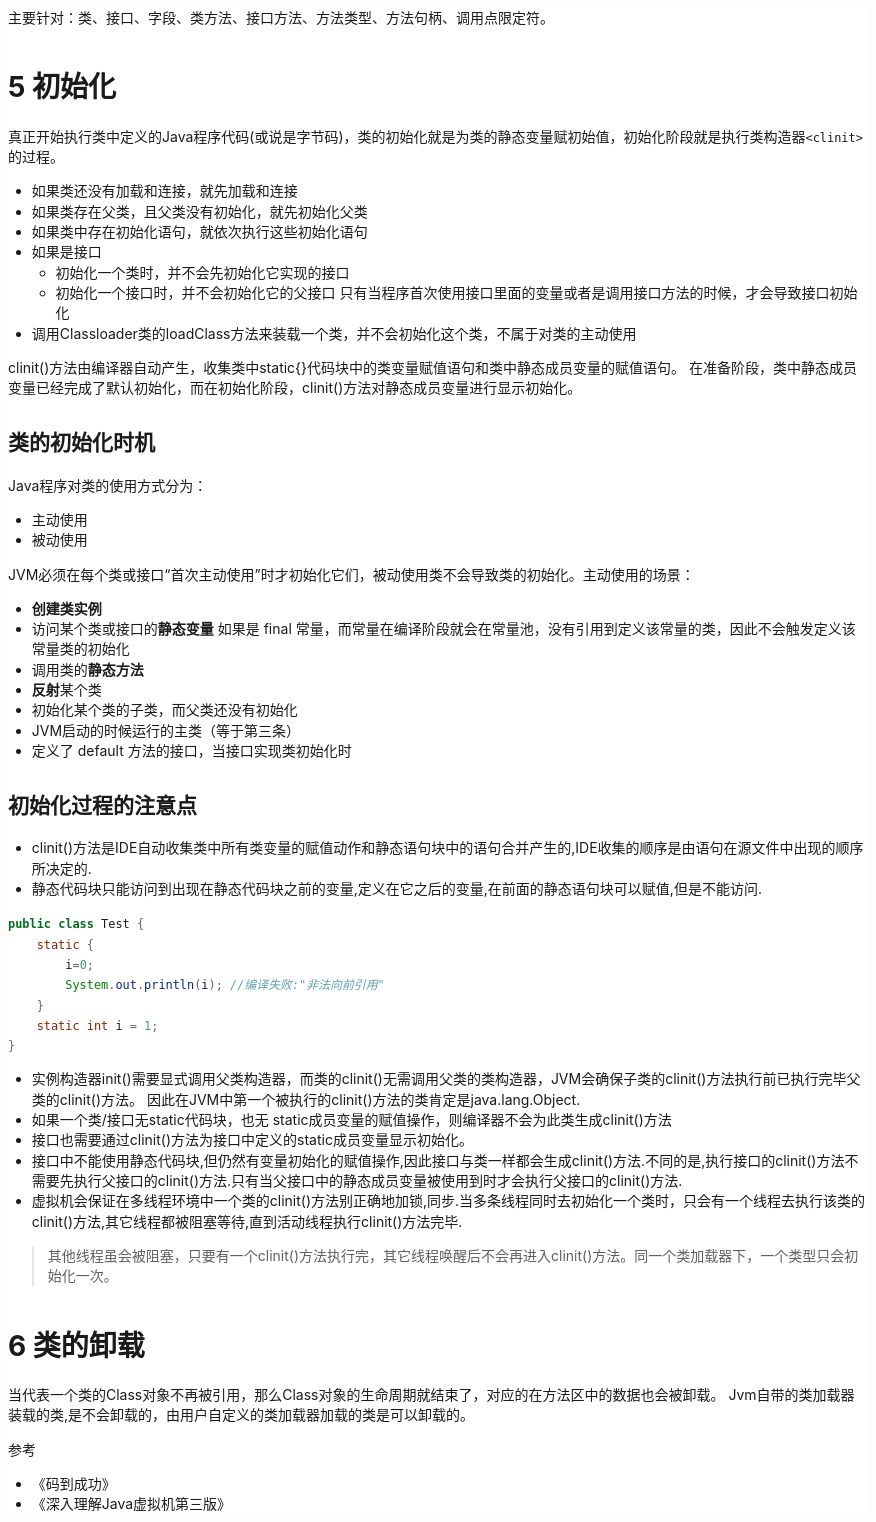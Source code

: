 主要针对：类、接口、字段、类方法、接口方法、方法类型、方法句柄、调用点限定符。

# 5 初始化
真正开始执行类中定义的Java程序代码(或说是字节码)，类的初始化就是为类的静态变量赋初始值，初始化阶段就是执行类构造器`<clinit>`的过程。

- 如果类还没有加载和连接，就先加载和连接
- 如果类存在父类，且父类没有初始化，就先初始化父类
- 如果类中存在初始化语句，就依次执行这些初始化语句
- 如果是接口
	- 初始化一个类时，并不会先初始化它实现的接口
	- 初始化一个接口时，并不会初始化它的父接口
只有当程序首次使用接口里面的变量或者是调用接口方法的时候，才会导致接口初始化
- 调用Classloader类的loadClass方法来装载一个类，并不会初始化这个类，不属于对类的主动使用


clinit()方法由编译器自动产生，收集类中static{}代码块中的类变量赋值语句和类中静态成员变量的赋值语句。
在准备阶段，类中静态成员变量已经完成了默认初始化，而在初始化阶段，clinit()方法对静态成员变量进行显示初始化。

## 类的初始化时机
Java程序对类的使用方式分为：
- 主动使用
- 被动使用

JVM必须在每个类或接口“首次主动使用”时才初始化它们，被动使用类不会导致类的初始化。主动使用的场景：
- **创建类实例**
- 访问某个类或接口的**静态变量**
如果是 final 常量，而常量在编译阶段就会在常量池，没有引用到定义该常量的类，因此不会触发定义该常量类的初始化
- 调用类的**静态方法**
- **反射**某个类
- 初始化某个类的子类，而父类还没有初始化
- JVM启动的时候运行的主类（等于第三条）
- 定义了 default 方法的接口，当接口实现类初始化时

 
## 初始化过程的注意点
- clinit()方法是IDE自动收集类中所有类变量的赋值动作和静态语句块中的语句合并产生的,IDE收集的顺序是由语句在源文件中出现的顺序所决定的.
- 静态代码块只能访问到出现在静态代码块之前的变量,定义在它之后的变量,在前面的静态语句块可以赋值,但是不能访问.
```java
public class Test {
    static {
        i=0;
        System.out.println(i); //编译失败:"非法向前引用"
    }
    static int i = 1;
}
```
- 实例构造器init()需要显式调用父类构造器，而类的clinit()无需调用父类的类构造器，JVM会确保子类的clinit()方法执行前已执行完毕父类的clinit()方法。
因此在JVM中第一个被执行的clinit()方法的类肯定是java.lang.Object.
- 如果一个类/接口无static代码块，也无 static成员变量的赋值操作，则编译器不会为此类生成clinit()方法
- 接口也需要通过clinit()方法为接口中定义的static成员变量显示初始化。
- 接口中不能使用静态代码块,但仍然有变量初始化的赋值操作,因此接口与类一样都会生成clinit()方法.不同的是,执行接口的clinit()方法不需要先执行父接口的clinit()方法.只有当父接口中的静态成员变量被使用到时才会执行父接口的clinit()方法.
- 虚拟机会保证在多线程环境中一个类的clinit()方法别正确地加锁,同步.当多条线程同时去初始化一个类时，只会有一个线程去执行该类的clinit()方法,其它线程都被阻塞等待,直到活动线程执行clinit()方法完毕.

> 其他线程虽会被阻塞，只要有一个clinit()方法执行完，其它线程唤醒后不会再进入clinit()方法。同一个类加载器下，一个类型只会初始化一次。

# 6 类的卸载
当代表一个类的Class对象不再被引用，那么Class对象的生命周期就结束了，对应的在方法区中的数据也会被卸载。
Jvm自带的类加载器装载的类,是不会卸载的，由用户自定义的类加载器加载的类是可以卸载的。

参考
- 《码到成功》
- 《深入理解Java虚拟机第三版》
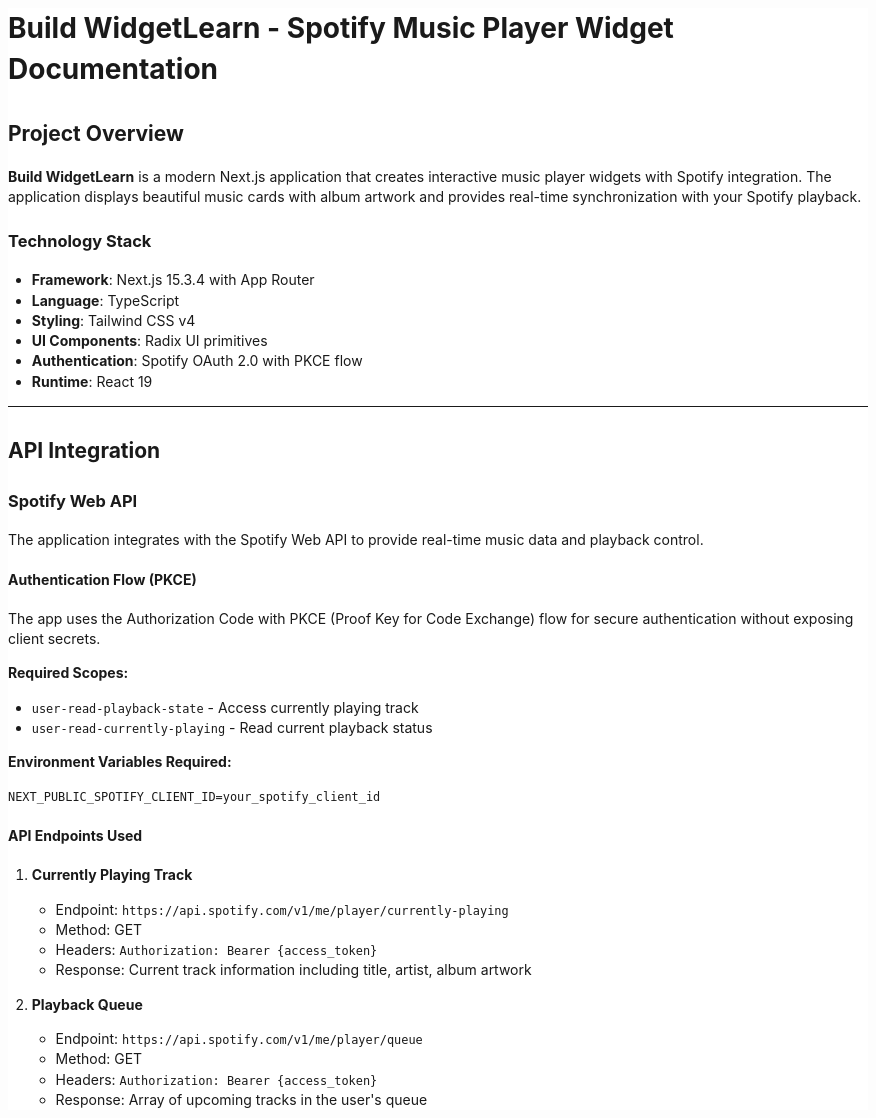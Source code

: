 # Build WidgetLearn - Spotify Music Player Widget Documentation

## Project Overview

**Build WidgetLearn** is a modern Next.js application that creates interactive music player widgets with Spotify integration. The application displays beautiful music cards with album artwork and provides real-time synchronization with your Spotify playback.

### Technology Stack
- **Framework**: Next.js 15.3.4 with App Router
- **Language**: TypeScript
- **Styling**: Tailwind CSS v4
- **UI Components**: Radix UI primitives
- **Authentication**: Spotify OAuth 2.0 with PKCE flow
- **Runtime**: React 19

---

## API Integration

### Spotify Web API

The application integrates with the Spotify Web API to provide real-time music data and playback control.

#### Authentication Flow (PKCE)
The app uses the Authorization Code with PKCE (Proof Key for Code Exchange) flow for secure authentication without exposing client secrets.

**Required Scopes:**
- `user-read-playback-state` - Access currently playing track
- `user-read-currently-playing` - Read current playback status

**Environment Variables Required:**
```env
NEXT_PUBLIC_SPOTIFY_CLIENT_ID=your_spotify_client_id
```

#### API Endpoints Used

1. **Currently Playing Track**
   - Endpoint: `https://api.spotify.com/v1/me/player/currently-playing`
   - Method: GET
   - Headers: `Authorization: Bearer {access_token}`
   - Response: Current track information including title, artist, album artwork

2. **Playback Queue**
   - Endpoint: `https://api.spotify.com/v1/me/player/queue`
   - Method: GET
   - Headers: `Authorization: Bearer {access_token}`
   - Response: Array of upcoming tracks in the user's queue
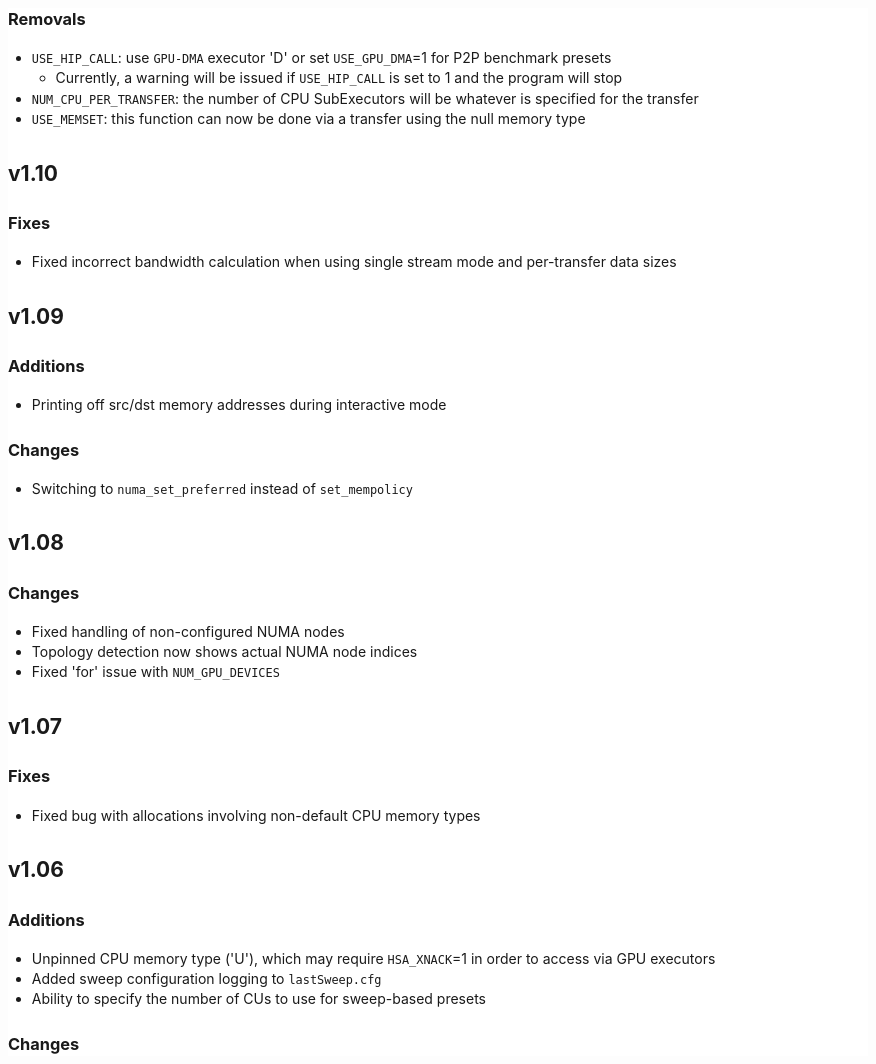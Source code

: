 ### Removals

* `USE_HIP_CALL`: use `GPU-DMA` executor 'D' or set `USE_GPU_DMA`=1 for P2P
  benchmark presets
  * Currently, a warning will be issued if `USE_HIP_CALL` is set to 1 and the program will stop
* `NUM_CPU_PER_TRANSFER`: the number of CPU SubExecutors will be whatever is specified for the
  transfer
* `USE_MEMSET`: this function can now be done via a transfer using the null memory type

## v1.10

### Fixes

* Fixed incorrect bandwidth calculation when using single stream mode and per-transfer data sizes

## v1.09

### Additions

* Printing off src/dst memory addresses during interactive mode

### Changes

* Switching to `numa_set_preferred` instead of `set_mempolicy`

## v1.08

### Changes

* Fixed handling of non-configured NUMA nodes
* Topology detection now shows actual NUMA node indices
* Fixed 'for' issue with `NUM_GPU_DEVICES`

## v1.07

### Fixes

* Fixed bug with allocations involving non-default CPU memory types

## v1.06

### Additions

* Unpinned CPU memory type ('U'), which may require `HSA_XNACK`=1 in order to access via
  GPU executors
* Added sweep configuration logging to `lastSweep.cfg`
* Ability to specify the number of CUs to use for sweep-based presets

### Changes
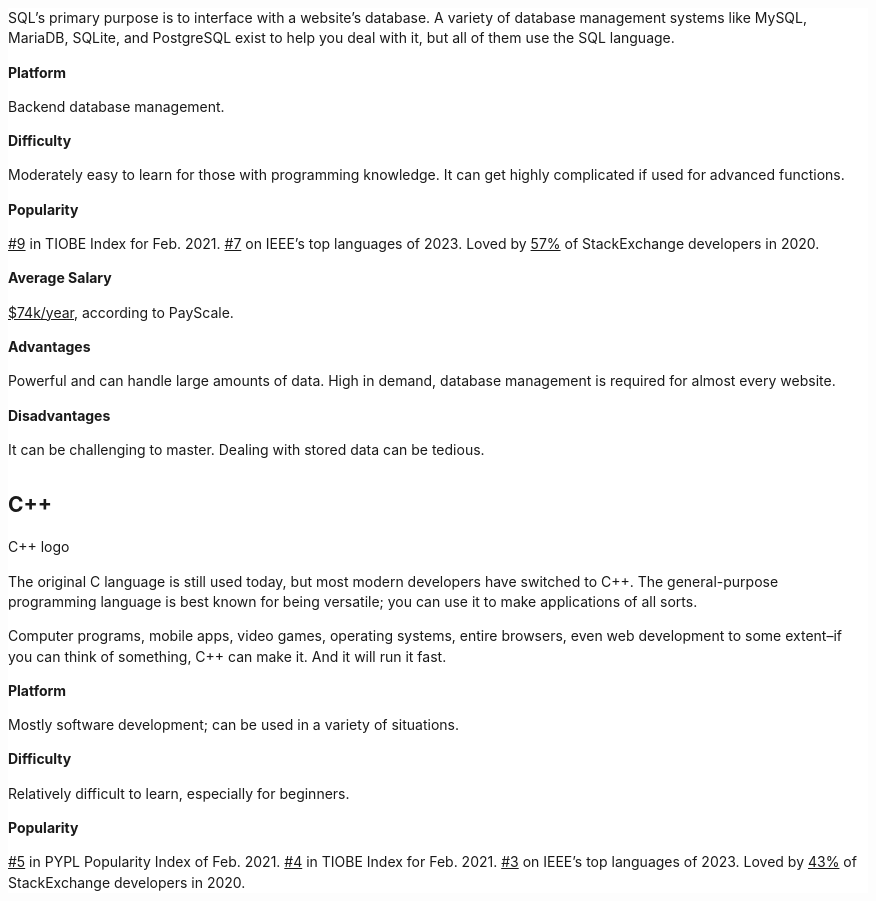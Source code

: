 SQL’s primary purpose is to interface with a website’s database. A variety of database management systems like MySQL, MariaDB, SQLite, and PostgreSQL exist to help you deal with it, but all of them use the SQL language.

**Platform**

Backend database management.

**Difficulty**

Moderately easy to learn for those with programming knowledge. It can get highly complicated if used for advanced functions.

**Popularity**

[#9](https://www.tiobe.com/tiobe-index/) in TIOBE Index for Feb. 2021. [#7](https://spectrum.ieee.org/the-top-programming-languages-2023) on IEEE’s top languages of 2023. Loved by [57%](https://insights.stackoverflow.com/survey/2020#technology-most-loved-dreaded-and-wanted-languages-loved) of StackExchange developers in 2020.

**Average Salary**

[$74k/year](https://www.payscale.com/research/US/Job=SQL_Developer/Salary), according to PayScale.

**Advantages**

Powerful and can handle large amounts of data. High in demand, database management is required for almost every website.

**Disadvantages**

It can be challenging to master. Dealing with stored data can be tedious.

C++[](#c)
---------

C++ logo

The original C language is still used today, but most modern developers have switched to C++. The general-purpose programming language is best known for being versatile; you can use it to make applications of all sorts.

Computer programs, mobile apps, video games, operating systems, entire browsers, even web development to some extent–if you can think of something, C++ can make it. And it will run it fast.

**Platform**

Mostly software development; can be used in a variety of situations.

**Difficulty**

Relatively difficult to learn, especially for beginners.

**Popularity**

[#5](https://pypl.github.io/PYPL.html) in PYPL Popularity Index of Feb. 2021. [#4](https://www.tiobe.com/tiobe-index/) in TIOBE Index for Feb. 2021. [#3](https://spectrum.ieee.org/the-top-programming-languages-2023) on IEEE’s top languages of 2023. Loved by [43%](https://insights.stackoverflow.com/survey/2020#technology-most-loved-dreaded-and-wanted-languages-loved) of StackExchange developers in 2020.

..............................

:: Task to complete ::
Transcribe exactly, with no pictures, the lines running from the first line of the material through the line holding "- 调用类的**静态方法**".

:: Exercise answer ::
Source code

: 主要针对：类、接口、字段、类方法、接口方法、方法类型、方法句柄、调用点限定符。

# 5 初始化
真正开始执行类中定义的Java程序代码(或说是字节码)，类的初始化就是为类的静态变量赋初始值，初始化阶段就是执行类构造器`<clinit>`的过程。

- 如果类还没有加载和连接，就先加载和连接
- 如果类存在父类，且父类没有初始化，就先初始化父类
- 如果类中存在初始化语句，就依次执行这些初始化语句
- 如果是接口
	- 初始化一个类时，并不会先初始化它实现的接口
	- 初始化一个接口时，并不会初始化它的父接口
只有当程序首次使用接口里面的变量或者是调用接口方法的时候，才会导致接口初始化
- 调用Classloader类的loadClass方法来装载一个类，并不会初始化这个类，不属于对类的主动使用


clinit()方法由编译器自动产生，收集类中static{}代码块中的类变量赋值语句和类中静态成员变量的赋值语句。
在准备阶段，类中静态成员变量已经完成了默认初始化，而在初始化阶段，clinit()方法对静态成员变量进行显示初始化。

## 类的初始化时机
Java程序对类的使用方式分为：
- 主动使用
- 被动使用

JVM必须在每个类或接口“首次主动使用”时才初始化它们，被动使用类不会导致类的初始化。主动使用的场景：
- **创建类实例**
- 访问某个类或接口的**静态变量**
如果是 final 常量，而常量在编译阶段就会在常量池，没有引用到定义该常量的类，因此不会触发定义该常量类的初始化
- 调用类的**静态方法**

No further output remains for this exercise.